* [Task instructions] Take the entries below and print, exactly, the stretch from the line containing "### Présentation" through the line containing "### Utilisation", both included.
# # #
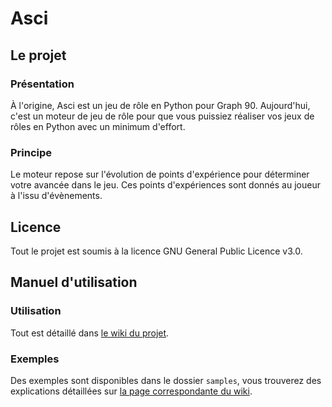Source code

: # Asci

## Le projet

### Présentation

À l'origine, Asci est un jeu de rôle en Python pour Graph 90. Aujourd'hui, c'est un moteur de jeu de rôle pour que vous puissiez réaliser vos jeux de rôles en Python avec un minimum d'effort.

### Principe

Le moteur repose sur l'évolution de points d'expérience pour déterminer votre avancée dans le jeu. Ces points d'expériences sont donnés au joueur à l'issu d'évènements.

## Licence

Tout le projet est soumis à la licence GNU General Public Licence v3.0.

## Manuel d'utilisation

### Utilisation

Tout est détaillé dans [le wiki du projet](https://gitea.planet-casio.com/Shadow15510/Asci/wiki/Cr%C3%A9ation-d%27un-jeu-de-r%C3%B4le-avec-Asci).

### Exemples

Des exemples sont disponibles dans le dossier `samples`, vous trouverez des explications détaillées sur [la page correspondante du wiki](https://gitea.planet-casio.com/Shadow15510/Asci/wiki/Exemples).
# # #
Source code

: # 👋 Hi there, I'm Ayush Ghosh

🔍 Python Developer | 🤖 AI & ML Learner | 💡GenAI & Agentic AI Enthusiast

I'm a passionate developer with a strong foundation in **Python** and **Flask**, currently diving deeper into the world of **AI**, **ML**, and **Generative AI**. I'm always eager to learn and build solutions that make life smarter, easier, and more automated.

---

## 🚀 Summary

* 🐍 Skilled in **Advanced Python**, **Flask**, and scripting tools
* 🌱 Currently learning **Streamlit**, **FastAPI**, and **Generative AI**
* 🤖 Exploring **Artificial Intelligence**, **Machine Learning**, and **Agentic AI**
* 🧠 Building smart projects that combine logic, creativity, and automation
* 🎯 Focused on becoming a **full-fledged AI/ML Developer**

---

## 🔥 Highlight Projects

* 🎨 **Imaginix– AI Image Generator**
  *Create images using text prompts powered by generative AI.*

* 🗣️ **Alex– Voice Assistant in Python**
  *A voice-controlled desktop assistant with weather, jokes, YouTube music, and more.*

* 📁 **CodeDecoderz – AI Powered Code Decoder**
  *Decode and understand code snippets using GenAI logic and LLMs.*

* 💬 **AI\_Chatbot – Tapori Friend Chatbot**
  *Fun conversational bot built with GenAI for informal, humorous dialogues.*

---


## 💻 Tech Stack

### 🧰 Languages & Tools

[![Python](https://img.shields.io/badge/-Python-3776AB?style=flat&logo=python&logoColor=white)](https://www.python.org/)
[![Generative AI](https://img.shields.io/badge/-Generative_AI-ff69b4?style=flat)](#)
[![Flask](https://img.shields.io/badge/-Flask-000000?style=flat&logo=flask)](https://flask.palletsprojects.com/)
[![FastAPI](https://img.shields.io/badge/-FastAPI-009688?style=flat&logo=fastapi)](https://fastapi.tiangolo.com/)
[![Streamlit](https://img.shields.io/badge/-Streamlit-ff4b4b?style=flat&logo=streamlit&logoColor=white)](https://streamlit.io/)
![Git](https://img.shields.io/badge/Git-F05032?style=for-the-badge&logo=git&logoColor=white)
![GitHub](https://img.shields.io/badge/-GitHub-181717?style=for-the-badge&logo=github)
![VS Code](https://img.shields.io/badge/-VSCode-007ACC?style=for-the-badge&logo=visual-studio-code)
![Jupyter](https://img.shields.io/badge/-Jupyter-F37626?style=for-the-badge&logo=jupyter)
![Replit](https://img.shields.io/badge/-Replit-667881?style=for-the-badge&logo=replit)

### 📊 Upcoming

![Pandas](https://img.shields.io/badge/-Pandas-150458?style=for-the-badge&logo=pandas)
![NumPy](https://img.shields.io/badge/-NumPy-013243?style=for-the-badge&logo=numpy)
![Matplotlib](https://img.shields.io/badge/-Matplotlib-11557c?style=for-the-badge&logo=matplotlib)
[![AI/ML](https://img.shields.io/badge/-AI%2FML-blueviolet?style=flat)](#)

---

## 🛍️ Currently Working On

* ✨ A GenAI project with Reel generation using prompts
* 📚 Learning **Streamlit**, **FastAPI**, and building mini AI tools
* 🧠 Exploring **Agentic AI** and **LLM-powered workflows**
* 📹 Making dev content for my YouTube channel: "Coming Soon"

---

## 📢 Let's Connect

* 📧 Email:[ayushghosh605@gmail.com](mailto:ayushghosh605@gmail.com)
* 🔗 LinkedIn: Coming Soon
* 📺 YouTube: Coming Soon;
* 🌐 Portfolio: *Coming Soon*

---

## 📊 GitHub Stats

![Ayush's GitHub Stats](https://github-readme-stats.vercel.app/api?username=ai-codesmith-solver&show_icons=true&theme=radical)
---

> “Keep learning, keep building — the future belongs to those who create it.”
# # #
* [Written answer]
### Présentation

À l'origine, Asci est un jeu de rôle en Python pour Graph 90. Aujourd'hui, c'est un moteur de jeu de rôle pour que vous puissiez réaliser vos jeux de rôles en Python avec un minimum d'effort.

### Principe

Le moteur repose sur l'évolution de points d'expérience pour déterminer votre avancée dans le jeu. Ces points d'expériences sont donnés au joueur à l'issu d'évènements.

## Licence

Tout le projet est soumis à la licence GNU General Public Licence v3.0.

## Manuel d'utilisation

### Utilisation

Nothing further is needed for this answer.